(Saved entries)
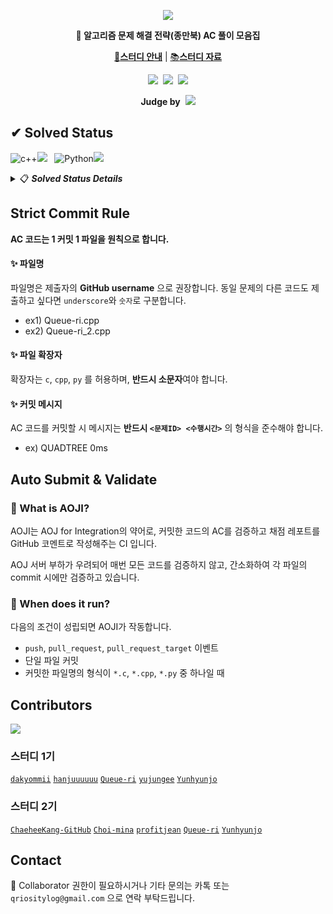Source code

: <p align="center"> 
    <img src="https://user-images.githubusercontent.com/77003554/149657444-3df0e0b0-21e1-44f3-90ef-fc70e1f0775a.png">
</p> 

<p align="center"><b>📖 알고리즘 문제 해결 전략(종만북) AC 풀이 모음집</b></p>

<p align="center">
<a href="https://github.com/Queue-ri/Advanced-Algorithm-Study/issues/114">💬<b>스터디 안내</b></a> | <a href="https://github.com/Queue-ri/Advanced-Algorithm-Study/issues/115">📚<b>스터디 자료</b></a>
</p>

<p align="center">
<a href="https://opensource.org/licenses/MIT"><img src="https://img.shields.io/badge/License-MIT-yellow.svg?style=flat-square"></a>&nbsp;
<a href="https://github.com/Queue-ri/Advanced-Algorithm-Study/actions/workflows/aoji-commit.yml"><img src="https://github.com/Queue-ri/Advanced-Algorithm-Study/actions/workflows/aoji-commit.yml/badge.svg"></a>&nbsp;
<a href="https://github.com/Queue-ri/Advanced-Algorithm-Study/actions/workflows/aoji-pr.yml"><img src="https://github.com/Queue-ri/Advanced-Algorithm-Study/actions/workflows/aoji-pr.yml/badge.svg?on=pull-request"></a>
</p>

<p align="center">
    <b>Judge by</b>&nbsp;
    <a href="https://algospot.com/">
        <img src="https://user-images.githubusercontent.com/77003554/149662725-c2dab312-52f2-42ec-99e4-3c90c5c013bd.png">
    </a>
</p>


## ✔ Solved Status
![c++](https://img.shields.io/badge/C++-333333.svg?style=flat-square&logo=c%2B%2B&logoColor=f34b7d)![](https://progress-bar.dev/23/?scale=120&width=150&suffix=+solved+/+120)&nbsp;&nbsp;
![Python](https://img.shields.io/badge/python-333333?style=flat-square&logo=python&logoColor=3672A5)![](https://progress-bar.dev/7/?scale=120&width=150&suffix=+solved+/+120)

<details><summary>📋 <b><i>Solved Status Details</i></b></summary>
<p>

| Mark | Meaning                         |
|:----:|:-------------------------------:|
|      | This problem is not solved yet. |
| ✔    | This language is supported in AOJ. |
| ❌   | This language is not supported in AOJ. |

<details><summary>📂 <b>ABC</b>&nbsp;&nbsp;<img src="https://progress-bar.dev/5/?scale=10&width=150&suffix=+solved+/+10"></summary>
<p>

| Problem ID | C++ | Python |
|:----------:|:---:|:------:|
| ASYMTILING | ✔ 0ms |  |
| BOARDCOVER | ✔ 0ms |  |
| BOGGLE | ✔ ---- |  |
| BRACKETS2 | ✔ 4ms | ✔ 92ms |
| CLOCKSYNC | ✔ ---- |  |
    
</p>
</details>

<details><summary>📂 <b>DEF</b></summary>
<p>
    
WIP..
    
</p>
</details>

<details><summary>📂 <b>GHI</b></summary>
<p>
    
WIP..
    
</p>
</details>

<details><summary>📂 <b>JKL</b></summary>
<p>
    
WIP..
    
</p>
</details>

<details><summary>📂 <b>MNO</b></summary>
<p>
    
WIP..
    
</p>
</details>

<details><summary>📂 <b>PQR</b></summary>
<p>
    
WIP..
    
</p>
</details>

<details><summary>📂 <b>STU</b></summary>
<p>
    
WIP..
    
</p>
</details>

<details><summary>📂 <b>VWX</b></summary>
<p>
    
WIP..
    
</p>
</details>

<details><summary>📂 <b>YZ</b></summary>
<p>
    
WIP..
    
</p>
</details>
</details>

## Strict Commit Rule

**AC 코드는 1 커밋 1 파일을 원칙으로 합니다.**

#### ✨ 파일명

파일명은 제출자의 **GitHub username** 으로 권장합니다. 동일 문제의 다른 코드도 제출하고 싶다면 `underscore`와 `숫자`로 구분합니다.
- ex1) Queue-ri.cpp
- ex2) Queue-ri_2.cpp

#### ✨ 파일 확장자

확장자는 `c`, `cpp`, `py` 를 허용하며, **반드시 소문자**여야 합니다.

#### ✨ 커밋 메시지

AC 코드를 커밋할 시 메시지는 **반드시 `<문제ID> <수행시간>`** 의 형식을 준수해야 합니다.
- ex) QUADTREE 0ms

## Auto Submit & Validate
### 🎯 What is AOJI?
AOJI는 AOJ for Integration의 약어로, 커밋한 코드의 AC를 검증하고 채점 레포트를 GitHub 코멘트로 작성해주는 CI 입니다.

AOJ 서버 부하가 우려되어 매번 모든 코드를 검증하지 않고, 간소화하여 각 파일의 commit 시에만 검증하고 있습니다.

### 🎯 When does it run?
다음의 조건이 성립되면 AOJI가 작동합니다.

- `push`, `pull_request`, `pull_request_target` 이벤트
- 단일 파일 커밋
- 커밋한 파일명의 형식이 `*.c`, `*.cpp`, `*.py` 중 하나일 때

## Contributors

<a href="https://github.com/Queue-ri/Advanced-Algorithm-Study/graphs/contributors">
  <img src="https://contrib.rocks/image?repo=Queue-ri/Advanced-Algorithm-Study" />
</a>

### 스터디 1기
[`dakyommii`](https://github.com/dakyommii) [`hanjuuuuuu`](https://github.com/hanjuuuuuu)
 [`Queue-ri`](https://github.com/Queue-ri) [`yujungee`](https://github.com/yujungee) [`Yunhyunjo`](https://github.com/Yunhyunjo)
 
### 스터디 2기
[`ChaeheeKang-GitHub`](https://github.com/ChaeheeKang-GitHub) [`Choi-mina`](https://github.com/Choi-mina) [`profitjean`](https://github.com/profitjean) [`Queue-ri`](https://github.com/Queue-ri) [`Yunhyunjo`](https://github.com/Yunhyunjo)


## Contact
📢 Collaborator 권한이 필요하시거나 기타 문의는 카톡 또는 `qriositylog@gmail.com` 으로 연락 부탁드립니다.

__YOUR OBJECTIVE__:
In the answer, give only the lines from the top of the data above through the line with "not supported in AOJ. |", reproduced exactly; no picture may appear.

__RESPONSE AREA__:
Source code

: <p align="center"> 
    <img src="https://user-images.githubusercontent.com/77003554/149657444-3df0e0b0-21e1-44f3-90ef-fc70e1f0775a.png">
</p> 

<p align="center"><b>📖 알고리즘 문제 해결 전략(종만북) AC 풀이 모음집</b></p>

<p align="center">
<a href="https://github.com/Queue-ri/Advanced-Algorithm-Study/issues/114">💬<b>스터디 안내</b></a> | <a href="https://github.com/Queue-ri/Advanced-Algorithm-Study/issues/115">📚<b>스터디 자료</b></a>
</p>

<p align="center">
<a href="https://opensource.org/licenses/MIT"><img src="https://img.shields.io/badge/License-MIT-yellow.svg?style=flat-square"></a>&nbsp;
<a href="https://github.com/Queue-ri/Advanced-Algorithm-Study/actions/workflows/aoji-commit.yml"><img src="https://github.com/Queue-ri/Advanced-Algorithm-Study/actions/workflows/aoji-commit.yml/badge.svg"></a>&nbsp;
<a href="https://github.com/Queue-ri/Advanced-Algorithm-Study/actions/workflows/aoji-pr.yml"><img src="https://github.com/Queue-ri/Advanced-Algorithm-Study/actions/workflows/aoji-pr.yml/badge.svg?on=pull-request"></a>
</p>

<p align="center">
    <b>Judge by</b>&nbsp;
    <a href="https://algospot.com/">
        <img src="https://user-images.githubusercontent.com/77003554/149662725-c2dab312-52f2-42ec-99e4-3c90c5c013bd.png">
    </a>
</p>


## ✔ Solved Status
![c++](https://img.shields.io/badge/C++-333333.svg?style=flat-square&logo=c%2B%2B&logoColor=f34b7d)![](https://progress-bar.dev/23/?scale=120&width=150&suffix=+solved+/+120)&nbsp;&nbsp;
![Python](https://img.shields.io/badge/python-333333?style=flat-square&logo=python&logoColor=3672A5)![](https://progress-bar.dev/7/?scale=120&width=150&suffix=+solved+/+120)

<details><summary>📋 <b><i>Solved Status Details</i></b></summary>
<p>

| Mark | Meaning                         |
|:----:|:-------------------------------:|
|      | This problem is not solved yet. |
| ✔    | This language is supported in AOJ. |
| ❌   | This language is not supported in AOJ. |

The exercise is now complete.